**YOUR TASK:**
Your answer must consist of the records exactly as given, with no pictures included.

**Plain-text document sources:**
+++++

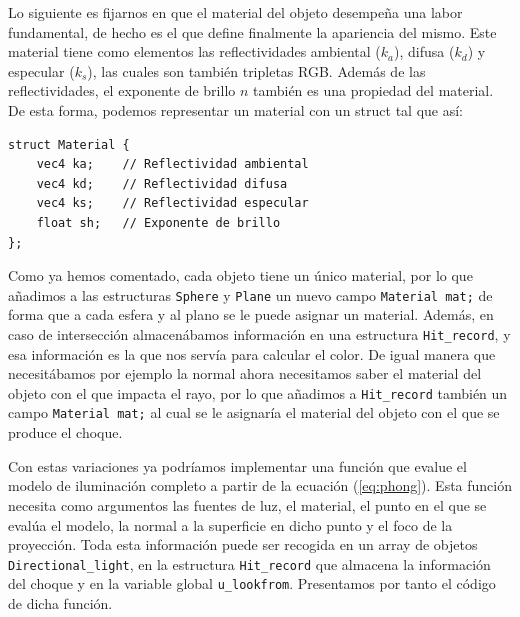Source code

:Lo siguiente es fijarnos en que el material del objeto desempeña una labor fundamental, de hecho es el que define finalmente la apariencia del mismo. Este material tiene como elementos las reflectividades ambiental ($k_a$), difusa ($k_d$) y especular ($k_s$), las cuales son también tripletas RGB. Además de las reflectividades, el exponente de brillo $n$ también es una propiedad del material. De esta forma, podemos representar un material con un struct tal que así:

\begin{lstlisting}
struct Material {
    vec4 ka;    // Reflectividad ambiental
    vec4 kd;    // Reflectividad difusa
    vec4 ks;    // Reflectividad especular
    float sh;   // Exponente de brillo
};
\end{lstlisting}

Como ya hemos comentado, cada objeto tiene un único material, por lo que añadimos a las estructuras \verb|Sphere| y \verb|Plane| un nuevo campo \verb|Material mat;| de forma que a cada esfera y al plano se le puede asignar un material. Además, en caso de intersección almacenábamos información en una estructura \verb|Hit_record|, y esa información es la que nos servía para calcular el color. De igual manera que necesitábamos por ejemplo la normal ahora necesitamos saber el material del objeto con el que impacta el rayo, por lo que añadimos a \verb|Hit_record| también un campo \verb|Material mat;| al cual se le asignaría el material del objeto con el que se produce el choque.

Con estas variaciones ya podríamos implementar una función que evalue el modelo de iluminación completo a partir de la ecuación (\ref{eq:phong}). Esta función necesita como argumentos las fuentes de luz, el material, el punto en el que se evalúa el modelo, la normal a la superficie en dicho punto y el foco de la proyección. Toda esta información puede ser recogida en un array de objetos \verb|Directional_light|, en la estructura \verb|Hit_record| que almacena la información del choque y en la variable global \verb|u_lookfrom|. Presentamos por tanto el código de dicha función.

+++++

**WRITTEN SOLUTION:**
Source code

:Lo siguiente es fijarnos en que el material del objeto desempeña una labor fundamental, de hecho es el que define finalmente la apariencia del mismo. Este material tiene como elementos las reflectividades ambiental ($k_a$), difusa ($k_d$) y especular ($k_s$), las cuales son también tripletas RGB. Además de las reflectividades, el exponente de brillo $n$ también es una propiedad del material. De esta forma, podemos representar un material con un struct tal que así:

\begin{lstlisting}
struct Material {
    vec4 ka;    // Reflectividad ambiental
    vec4 kd;    // Reflectividad difusa
    vec4 ks;    // Reflectividad especular
    float sh;   // Exponente de brillo
};
\end{lstlisting}

Como ya hemos comentado, cada objeto tiene un único material, por lo que añadimos a las estructuras \verb|Sphere| y \verb|Plane| un nuevo campo \verb|Material mat;| de forma que a cada esfera y al plano se le puede asignar un material. Además, en caso de intersección almacenábamos información en una estructura \verb|Hit_record|, y esa información es la que nos servía para calcular el color. De igual manera que necesitábamos por ejemplo la normal ahora necesitamos saber el material del objeto con el que impacta el rayo, por lo que añadimos a \verb|Hit_record| también un campo \verb|Material mat;| al cual se le asignaría el material del objeto con el que se produce el choque.

Con estas variaciones ya podríamos implementar una función que evalue el modelo de iluminación completo a partir de la ecuación (\ref{eq:phong}). Esta función necesita como argumentos las fuentes de luz, el material, el punto en el que se evalúa el modelo, la normal a la superficie en dicho punto y el foco de la proyección. Toda esta información puede ser recogida en un array de objetos \verb|Directional_light|, en la estructura \verb|Hit_record| que almacena la información del choque y en la variable global \verb|u_lookfrom|. Presentamos por tanto el código de dicha función.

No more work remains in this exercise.